[2507.03318] Structure-Aware Compound-Protein Affinity Prediction via Graph Neural Network with Group Lasso Regularization

0 1 minute read

250703318 Structure Aware Compound Protein Affinity Prediction via Graph Neural Network with.png

[Submitted on 4 Jul 2025 (v1), last revised 7 Oct 2025 (this version, v2)]

View PDF of the article “Complex and Protein Structure Proximity Prediction via Graph Neural Network with Collective Lasso Regularization,” by Zhanyu Shi and 6 other authors

View PDF HTML (beta)

a summary:Explainable artificial intelligence (XAI) methods have been increasingly applied in drug discovery to learn molecular representations and identify the underlying structures that drive property predictions.

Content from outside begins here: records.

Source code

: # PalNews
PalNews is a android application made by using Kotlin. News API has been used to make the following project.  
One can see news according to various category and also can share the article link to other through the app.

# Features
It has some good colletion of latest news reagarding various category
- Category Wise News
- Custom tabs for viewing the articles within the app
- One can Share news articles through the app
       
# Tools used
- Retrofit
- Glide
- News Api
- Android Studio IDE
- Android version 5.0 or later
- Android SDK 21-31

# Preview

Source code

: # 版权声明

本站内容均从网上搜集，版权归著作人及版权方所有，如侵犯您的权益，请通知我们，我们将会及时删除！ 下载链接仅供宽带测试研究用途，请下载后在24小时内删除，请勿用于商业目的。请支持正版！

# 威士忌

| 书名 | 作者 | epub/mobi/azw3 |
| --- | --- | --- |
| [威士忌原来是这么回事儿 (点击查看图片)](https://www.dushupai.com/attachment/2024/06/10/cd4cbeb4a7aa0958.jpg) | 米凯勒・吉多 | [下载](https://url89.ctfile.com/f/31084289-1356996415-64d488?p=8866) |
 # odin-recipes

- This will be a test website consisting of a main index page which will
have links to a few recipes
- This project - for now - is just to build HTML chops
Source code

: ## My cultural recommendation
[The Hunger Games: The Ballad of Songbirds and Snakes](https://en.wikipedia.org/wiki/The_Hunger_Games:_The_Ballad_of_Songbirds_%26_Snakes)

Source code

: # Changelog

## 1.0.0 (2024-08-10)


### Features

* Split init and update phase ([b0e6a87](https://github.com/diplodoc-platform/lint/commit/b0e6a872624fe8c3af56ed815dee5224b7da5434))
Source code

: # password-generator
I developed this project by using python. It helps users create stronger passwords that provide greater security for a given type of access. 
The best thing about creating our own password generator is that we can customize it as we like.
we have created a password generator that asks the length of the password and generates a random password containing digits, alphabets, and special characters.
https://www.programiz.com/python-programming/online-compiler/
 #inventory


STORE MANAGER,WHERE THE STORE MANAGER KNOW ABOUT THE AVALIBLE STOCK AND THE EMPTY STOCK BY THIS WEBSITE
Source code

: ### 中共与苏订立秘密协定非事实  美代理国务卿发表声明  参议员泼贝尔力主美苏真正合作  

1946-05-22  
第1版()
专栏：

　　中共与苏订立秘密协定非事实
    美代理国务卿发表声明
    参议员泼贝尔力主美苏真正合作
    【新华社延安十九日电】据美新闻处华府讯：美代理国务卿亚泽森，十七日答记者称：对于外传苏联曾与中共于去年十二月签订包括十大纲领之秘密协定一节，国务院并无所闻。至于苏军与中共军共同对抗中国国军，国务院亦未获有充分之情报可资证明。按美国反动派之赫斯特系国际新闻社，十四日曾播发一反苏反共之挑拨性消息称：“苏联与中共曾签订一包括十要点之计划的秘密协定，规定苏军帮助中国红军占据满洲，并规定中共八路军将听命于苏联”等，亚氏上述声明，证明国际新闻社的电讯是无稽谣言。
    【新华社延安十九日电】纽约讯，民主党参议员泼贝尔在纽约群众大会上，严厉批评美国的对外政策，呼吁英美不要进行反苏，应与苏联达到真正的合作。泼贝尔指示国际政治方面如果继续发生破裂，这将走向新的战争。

However, building end-to-end interpretable structure-activity relationship (SAR) models for compound property prediction faces many challenges, such as the limited number of complex protein interaction activity data for specific protein targets, and many subtle changes in molecular conformation sites that significantly affect the molecular properties. We exploit pairs of molecules with active ramps that share scaffolds but differ in alternative sites, and which have significant differences in potency for specific protein targets. We propose a framework by implementing graph neural networks (GNNs) to leverage property and structure information from activity cliff pairs to predict complex protein affinity (i.e., half-maximal inhibitory concentration, IC50). To enhance model performance and interpretability, we train GNNs with structure-aware loss functions using ensemble lasso and sparse ensemble lasso regularizations, which prune and highlight molecular subgraphs relevant to activity differences. We applied this framework to activity cliff data for molecules targeting three Src protein tyrosine-protein kinases (PDB IDs: 1O42, 2H8H, 4MXO). Our approach improved ownership prediction by incorporating common and uncommon node information with sparse group lasso, as reflected in reduced root mean square error (RMSE) and improved Pearson correlation coefficient (PCC). Applying regularization operations also improves the feature attribution of GNN by enhancing the global trend scores at the graph level and improving the coloring accuracy at the atom level. These advances enhance the interpretability of models in drug discovery pipelines, especially for identifying molecular substructures important in lead optimization.